▸ **AVAILABLE DATA**
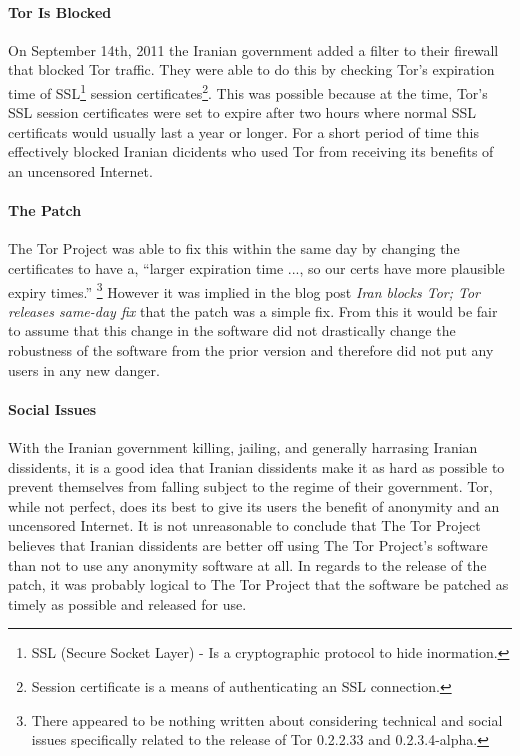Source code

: \documentclass[11pt]{article}
\begin{document}
\begin{multicols}{2}
\paragraph{Tor Is Blocked}

On September 14th, 2011 the Iranian government added a filter to their firewall
that blocked Tor traffic. They were able to do this by checking Tor's expiration
time of SSL\footnote{SSL (Secure Socket Layer) - Is a cryptographic protocol to
hide inormation.} session certificates\footnote{Session certificate is a
means of authenticating an SSL connection.}. This was possible because at the
time, Tor's SSL session certificates were set to expire after two hours where normal SSL
certificats would usually last a year or longer. For a short period of time this
effectively blocked Iranian dicidents who used Tor from receiving its benefits
of an uncensored Internet.\cite{IranBlocksTorSameDayFix}

\paragraph{The Patch} 

The Tor Project was able to fix this within the same day by changing the
certificates to have a, ``larger expiration time ..., so our certs have more
plausible expiry times.''\cite{IranBlocksTorSameDayFix} \footnote{There appeared to be
nothing written about considering technical and social issues specifically
related to the release of Tor 0.2.2.33 and 0.2.3.4-alpha.}  However it was
implied in the blog post \textit{Iran blocks Tor; Tor releases same-day fix}
that the patch was a simple fix.\cite{IranBlocksTorSameDayFix} From this it
would be fair to assume that this change in the software did not drastically
change the robustness of the software from the prior version and therefore did
not put any users in any new danger.

\paragraph{Social Issues}

With the Iranian government killing, jailing, and generally harrasing Iranian
dissidents, it is a good idea that Iranian dissidents make it as hard as
possible to prevent themselves from falling subject to the regime of their
government.  Tor, while not perfect, does its best to give its users the benefit
of anonymity and an uncensored Internet. It is not unreasonable to conclude that
The Tor Project believes that Iranian dissidents are better off using The Tor
Project's software than not to use any anonymity software at all. In regards to
the release of the patch, it was probably logical to The Tor Project that the
software be patched as timely as possible and released for use.


\end{multicols}
\end{document}
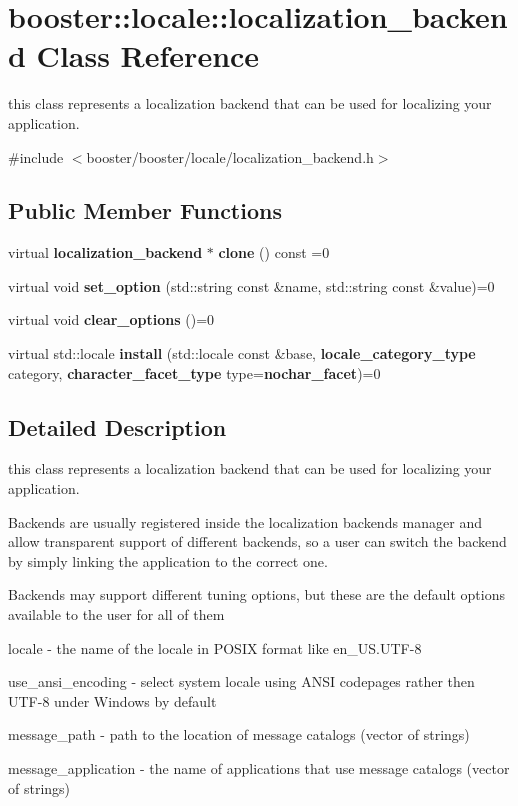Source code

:\section{booster\+:\+:locale\+:\+:localization\+\_\+backend Class Reference}
\label{classbooster_1_1locale_1_1localization__backend}


this class represents a localization backend that can be used for localizing your application.  




{\ttfamily \#include $<$booster/booster/locale/localization\+\_\+backend.\+h$>$}

\subsection*{Public Member Functions}
\begin{DoxyCompactItemize}
\item 
virtual {\bf localization\+\_\+backend} $\ast$ {\bf clone} () const =0
\item 
virtual void {\bf set\+\_\+option} (std\+::string const \&name, std\+::string const \&value)=0
\item 
virtual void {\bf clear\+\_\+options} ()=0
\item 
virtual std\+::locale {\bf install} (std\+::locale const \&base, {\bf locale\+\_\+category\+\_\+type} category, {\bf character\+\_\+facet\+\_\+type} type={\bf nochar\+\_\+facet})=0
\end{DoxyCompactItemize}


\subsection{Detailed Description}
this class represents a localization backend that can be used for localizing your application. 

Backends are usually registered inside the localization backends manager and allow transparent support of different backends, so a user can switch the backend by simply linking the application to the correct one.

Backends may support different tuning options, but these are the default options available to the user for all of them


\begin{DoxyEnumerate}
\item {\ttfamily locale} -\/ the name of the locale in P\+O\+S\+IX format like en\+\_\+\+U\+S.\+U\+TF-\/8
\item {\ttfamily use\+\_\+ansi\+\_\+encoding} -\/ select system locale using A\+N\+SI codepages rather then U\+T\+F-\/8 under Windows by default
\item {\ttfamily message\+\_\+path} -\/ path to the location of message catalogs (vector of strings)
\item {\ttfamily message\+\_\+application} -\/ the name of applications that use message catalogs (vector of strings)
\end{DoxyEnumerate}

▸ **REQUIRED WORK**
Please give the number of lines in the entries that contain the word "paragraph", and nothing besides it.

▸ **PROBLEM SOLUTION**
3